THE INPUT →
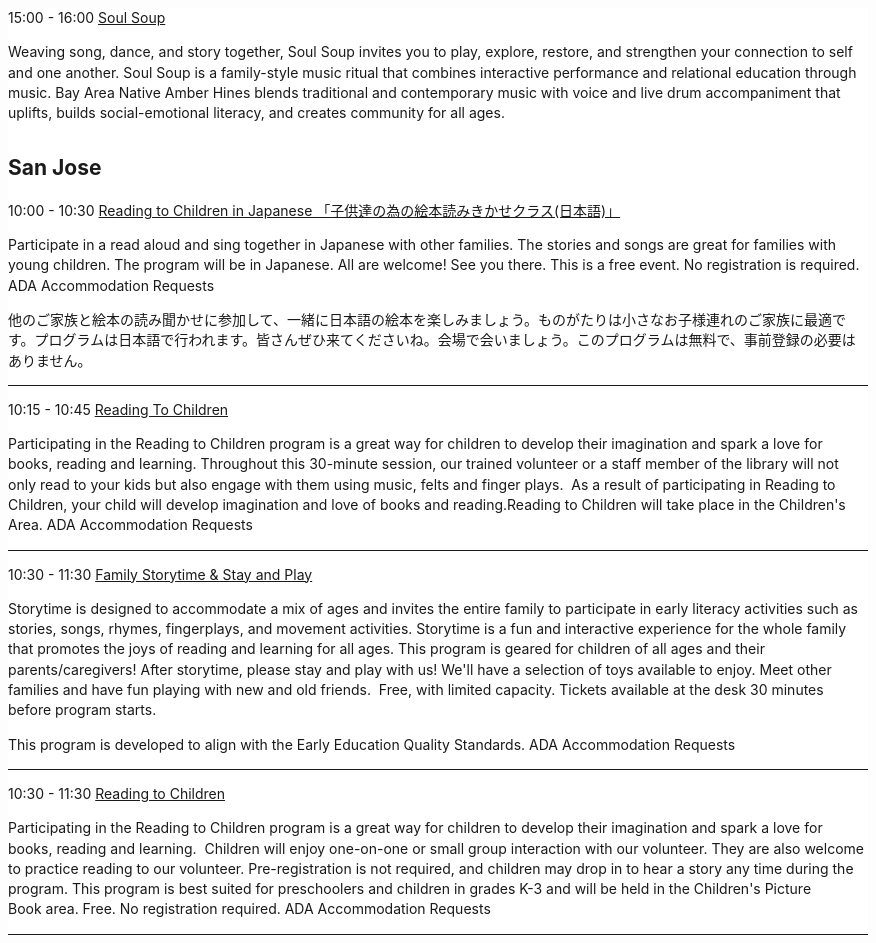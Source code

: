 15:00 - 16:00 [Soul Soup](https://smcl.bibliocommons.com/events/67903a2c77e7e34b00b77b23)

Weaving song, dance, and story together, Soul Soup invites you to play, explore, restore, and strengthen your connection to self and one another. Soul Soup is a family-style music ritual that combines interactive performance and relational education through music. Bay Area Native Amber Hines blends traditional and contemporary music with voice and live drum accompaniment that uplifts, builds social-emotional literacy, and creates community for all ages.

## San Jose

10:00 - 10:30 [Reading to Children in Japanese 「子供達の為の絵本読みきかせクラス(日本語)」](https://sjpl.bibliocommons.com/events/66b7f11714460a1fe340caa5)

Participate in a read aloud and sing together in Japanese with other families. The stories and songs are great for families with young children. The program will be in Japanese. All are welcome! See you there.
This is a free event. No registration is required.
ADA Accommodation Requests

他のご家族と絵本の読み聞かせに参加して、一緒に日本語の絵本を楽しみましょう。ものがたりは小さなお子様連れのご家族に最適です。プログラムは日本語で行われます。皆さんぜひ来てくださいね。会場で会いましょう。このプログラムは無料で、事前登録の必要はありません。

---

10:15 - 10:45 [Reading To Children](https://sjpl.bibliocommons.com/events/6747857059163a2f0032ed78)

Participating in the Reading to Children program is a great way for children to develop their imagination and spark a love for books, reading and learning. Throughout this 30-minute session, our trained volunteer or a staff member of the library will not only read to your kids but also engage with them using music, felts and finger plays.  As a result of participating in Reading to Children, your child will develop imagination and love of books and reading.Reading to Children will take place in the Children&#39;s Area. ADA Accommodation Requests

---

10:30 - 11:30 [Family Storytime & Stay and Play](https://sjpl.bibliocommons.com/events/676de85e59163a2f0036fbb3)

Storytime is designed to accommodate a mix of ages and invites the entire family to participate in early literacy activities such as stories, songs, rhymes, fingerplays, and movement activities. Storytime is a fun and interactive experience for the whole family that promotes the joys of reading and learning for all ages. This program is geared for children of all ages and their parents/caregivers!
After storytime, please stay and play with us! We&#39;ll have a selection of toys available to enjoy. Meet other families and have fun playing with new and old friends. 
Free, with limited capacity. Tickets available at the desk 30 minutes before program starts.

This program is developed to align with the Early Education Quality Standards.
ADA Accommodation Requests

---

10:30 - 11:30 [Reading to Children](https://sjpl.bibliocommons.com/events/66f7031f7fde612f00ed5044)

Participating in the Reading to Children program is a great way for children to develop their imagination and spark a love for books, reading and learning. 
Children will enjoy one-on-one or small group interaction with our volunteer. They are also welcome to practice reading to our volunteer. Pre-registration is not required, and children may drop in to hear a story any time during the program. This program is best suited for preschoolers and children in grades K-3 and will be held in the Children&#39;s Picture Book area.
Free. No registration required.
 ADA Accommodation Requests

---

WORK ITEM → Could you transcribe all of the data exactly and omit the pictures?

ANSWER FOR THIS EXERCISE →
Source code

: 15:00 - 16:00 [Soul Soup](https://smcl.bibliocommons.com/events/67903a2c77e7e34b00b77b23)

Weaving song, dance, and story together, Soul Soup invites you to play, explore, restore, and strengthen your connection to self and one another. Soul Soup is a family-style music ritual that combines interactive performance and relational education through music. Bay Area Native Amber Hines blends traditional and contemporary music with voice and live drum accompaniment that uplifts, builds social-emotional literacy, and creates community for all ages.

## San Jose

10:00 - 10:30 [Reading to Children in Japanese 「子供達の為の絵本読みきかせクラス(日本語)」](https://sjpl.bibliocommons.com/events/66b7f11714460a1fe340caa5)

Participate in a read aloud and sing together in Japanese with other families. The stories and songs are great for families with young children. The program will be in Japanese. All are welcome! See you there.
This is a free event. No registration is required.
ADA Accommodation Requests

他のご家族と絵本の読み聞かせに参加して、一緒に日本語の絵本を楽しみましょう。ものがたりは小さなお子様連れのご家族に最適です。プログラムは日本語で行われます。皆さんぜひ来てくださいね。会場で会いましょう。このプログラムは無料で、事前登録の必要はありません。

---

10:15 - 10:45 [Reading To Children](https://sjpl.bibliocommons.com/events/6747857059163a2f0032ed78)

Participating in the Reading to Children program is a great way for children to develop their imagination and spark a love for books, reading and learning. Throughout this 30-minute session, our trained volunteer or a staff member of the library will not only read to your kids but also engage with them using music, felts and finger plays.  As a result of participating in Reading to Children, your child will develop imagination and love of books and reading.Reading to Children will take place in the Children&#39;s Area. ADA Accommodation Requests

---

10:30 - 11:30 [Family Storytime & Stay and Play](https://sjpl.bibliocommons.com/events/676de85e59163a2f0036fbb3)

Storytime is designed to accommodate a mix of ages and invites the entire family to participate in early literacy activities such as stories, songs, rhymes, fingerplays, and movement activities. Storytime is a fun and interactive experience for the whole family that promotes the joys of reading and learning for all ages. This program is geared for children of all ages and their parents/caregivers!
After storytime, please stay and play with us! We&#39;ll have a selection of toys available to enjoy. Meet other families and have fun playing with new and old friends. 
Free, with limited capacity. Tickets available at the desk 30 minutes before program starts.

This program is developed to align with the Early Education Quality Standards.
ADA Accommodation Requests

---

10:30 - 11:30 [Reading to Children](https://sjpl.bibliocommons.com/events/66f7031f7fde612f00ed5044)

Participating in the Reading to Children program is a great way for children to develop their imagination and spark a love for books, reading and learning. 
Children will enjoy one-on-one or small group interaction with our volunteer. They are also welcome to practice reading to our volunteer. Pre-registration is not required, and children may drop in to hear a story any time during the program. This program is best suited for preschoolers and children in grades K-3 and will be held in the Children&#39;s Picture Book area.
Free. No registration required.
 ADA Accommodation Requests

---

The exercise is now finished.